My Agency in My Own Safety

My Agency in My Own Safety April 27, 2021

There are few things as hotly contested in today’s world than the idea of personal safety. You are certainly thinking about your own safety all the time. And, not unrelated, much of our political and cultural discourse centers around individual safety.

Makes sense. Safety is important. Without it, you literally can’t do anything else. Safety is the lowest of Maslow’s hierarchy of needs, a foundation of human life. We cannot engage in higher pursuits until our safety is established.

So how do we establish safety? What does it look like? There is an increasing obsession with personal safety that entirely misses the point. It equates comfort with safety. Positive emotions are necessary to be “safe”. And while these may be important to consider, one great danger is that we never progress up the hierarchy of needs. We never get to the stuff that truly matters. We are shackled, relegated, and frozen to our obsession with this base level of need.

 

External

There are two ways in which we need to be safe. The first is a circumstantial safety. We need to be safe from external threats. We need shelter from storms, food for our bodies, and freedom from oppression and violence. When these things are denied us, we are indeed unsafe.

But that is just one of the arenas in which our safety relies. And, as we’ll see in the next section, the lesser of the two.

Unchecked, our desire for safety creeps into a never-ending black hole of desiring perfection. We cannot be “safe” until we are rich, in power, followed and supported unquestioningly, never exposed to challenging ideas. We need constant validation to feel safe. And we hold others accountable for that. “They” are responsible for my safety.

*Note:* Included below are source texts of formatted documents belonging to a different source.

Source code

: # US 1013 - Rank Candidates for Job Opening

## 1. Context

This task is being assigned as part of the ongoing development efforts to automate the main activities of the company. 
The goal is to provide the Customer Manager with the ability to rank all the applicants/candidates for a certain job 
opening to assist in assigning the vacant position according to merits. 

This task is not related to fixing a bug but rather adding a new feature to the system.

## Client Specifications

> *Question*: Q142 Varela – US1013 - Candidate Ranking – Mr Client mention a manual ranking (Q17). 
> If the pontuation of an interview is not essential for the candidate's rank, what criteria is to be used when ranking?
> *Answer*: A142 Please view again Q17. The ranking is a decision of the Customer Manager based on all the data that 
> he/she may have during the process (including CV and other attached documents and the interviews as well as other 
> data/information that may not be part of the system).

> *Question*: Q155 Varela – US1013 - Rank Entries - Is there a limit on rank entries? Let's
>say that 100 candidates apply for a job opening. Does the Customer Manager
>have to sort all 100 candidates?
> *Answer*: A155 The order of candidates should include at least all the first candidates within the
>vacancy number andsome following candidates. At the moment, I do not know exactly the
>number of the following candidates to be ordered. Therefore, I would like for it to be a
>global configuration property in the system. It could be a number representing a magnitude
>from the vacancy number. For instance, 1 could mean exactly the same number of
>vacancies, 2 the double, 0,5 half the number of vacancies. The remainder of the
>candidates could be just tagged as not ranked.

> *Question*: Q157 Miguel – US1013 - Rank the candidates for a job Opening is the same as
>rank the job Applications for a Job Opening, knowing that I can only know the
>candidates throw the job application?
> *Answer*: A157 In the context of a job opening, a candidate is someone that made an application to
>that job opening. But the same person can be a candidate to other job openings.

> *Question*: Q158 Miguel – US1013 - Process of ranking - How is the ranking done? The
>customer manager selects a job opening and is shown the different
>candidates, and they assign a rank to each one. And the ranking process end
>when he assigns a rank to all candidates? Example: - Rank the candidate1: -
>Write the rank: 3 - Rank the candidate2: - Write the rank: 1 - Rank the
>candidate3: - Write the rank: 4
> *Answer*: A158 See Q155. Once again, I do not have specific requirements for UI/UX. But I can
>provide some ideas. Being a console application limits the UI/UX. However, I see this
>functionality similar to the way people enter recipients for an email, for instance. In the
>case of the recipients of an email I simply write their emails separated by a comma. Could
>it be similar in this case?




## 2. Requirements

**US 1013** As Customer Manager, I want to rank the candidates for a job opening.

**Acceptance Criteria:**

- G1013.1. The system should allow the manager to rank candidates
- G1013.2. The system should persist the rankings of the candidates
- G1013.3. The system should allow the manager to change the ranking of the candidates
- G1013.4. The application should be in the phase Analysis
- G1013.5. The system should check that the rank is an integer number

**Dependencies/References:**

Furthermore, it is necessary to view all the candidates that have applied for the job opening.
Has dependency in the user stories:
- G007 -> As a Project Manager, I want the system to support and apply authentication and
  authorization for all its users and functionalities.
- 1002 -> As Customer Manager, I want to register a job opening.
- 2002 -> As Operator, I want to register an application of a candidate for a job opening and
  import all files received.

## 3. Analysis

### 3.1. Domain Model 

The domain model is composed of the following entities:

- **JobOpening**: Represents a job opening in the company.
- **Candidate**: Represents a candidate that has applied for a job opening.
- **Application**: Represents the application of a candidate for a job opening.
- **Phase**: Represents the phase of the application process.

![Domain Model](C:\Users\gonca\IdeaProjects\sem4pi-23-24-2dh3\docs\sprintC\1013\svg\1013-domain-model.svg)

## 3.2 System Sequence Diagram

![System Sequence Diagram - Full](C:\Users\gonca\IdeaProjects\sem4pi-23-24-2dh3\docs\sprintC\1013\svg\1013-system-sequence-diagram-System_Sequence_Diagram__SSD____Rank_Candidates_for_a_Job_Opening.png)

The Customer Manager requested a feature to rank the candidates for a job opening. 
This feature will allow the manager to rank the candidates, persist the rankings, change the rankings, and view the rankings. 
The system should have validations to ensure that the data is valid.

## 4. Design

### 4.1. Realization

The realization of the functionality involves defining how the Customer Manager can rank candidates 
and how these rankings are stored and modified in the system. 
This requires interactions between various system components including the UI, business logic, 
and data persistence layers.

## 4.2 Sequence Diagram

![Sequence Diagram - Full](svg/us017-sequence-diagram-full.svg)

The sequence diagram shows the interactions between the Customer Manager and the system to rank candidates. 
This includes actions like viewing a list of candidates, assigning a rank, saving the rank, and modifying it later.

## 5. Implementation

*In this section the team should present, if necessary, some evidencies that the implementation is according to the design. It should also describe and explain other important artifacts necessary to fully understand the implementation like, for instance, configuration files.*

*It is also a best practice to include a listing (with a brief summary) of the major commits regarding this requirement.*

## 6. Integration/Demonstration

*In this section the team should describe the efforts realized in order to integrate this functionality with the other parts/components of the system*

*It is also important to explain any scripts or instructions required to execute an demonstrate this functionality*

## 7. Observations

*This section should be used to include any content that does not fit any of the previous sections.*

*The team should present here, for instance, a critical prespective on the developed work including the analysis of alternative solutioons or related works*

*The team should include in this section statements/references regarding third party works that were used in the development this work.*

What we need to do is really, honestly assess what external safety looks like. What do we really need from the outside world in order to be safe? The answer will surely surprise you. You need very little from the outside world. Safety, in the end, is mostly a matter of perspective.

 

Internal 

What is commonly missing in the modern discourse on personal safety is the personal responsibility we each have for establishing our own safety. By this, I don’t mean you are responsible for making the external world what you believe it to be. That is still an external perspective. Our internal safety is mostly an internal issue. 

This may sound crazy. But feeling safe is a choice. You take in the data, the evidence around you and decide whether or not you are safe. You cannot decide if things affect you, but there is a point where you can decide how much things affect you.

In order to truly be safe, you do not need circumstances to be what you most want them to be. What you need is a perspective that what you are, what you say, and what you do matters. External realities can make that very easy to very difficult, but at the end of the day you are the only one who can determine if and when you believe your own worth. 

Courage and character are, in a way, examples of choosing to be safe when the external circumstances are dangerous and harmful. Peace is not an absence of fear; it is a mastery of it. The ability to not allow fear to hijack our choices.

I know the world is a crazy place and things are increasingly dangerous. You don’t need them to be any different. You can (and should) fight for them to be different, not for the sake of your own foundation of safety but for the collective betterment of the world at large. You’re safe when you deem yourself so. Safety is not about physical comfort, it is about internal assessment. It is not about avoiding negative circumstances, it is about exercising one’s character in any and all contexts. It is the freedom to make your choices, which can never fully be taken away from you. Although you cannot control the outcomes, you can steward the opportunities. And that is the foundation of safety, and hope, we all need.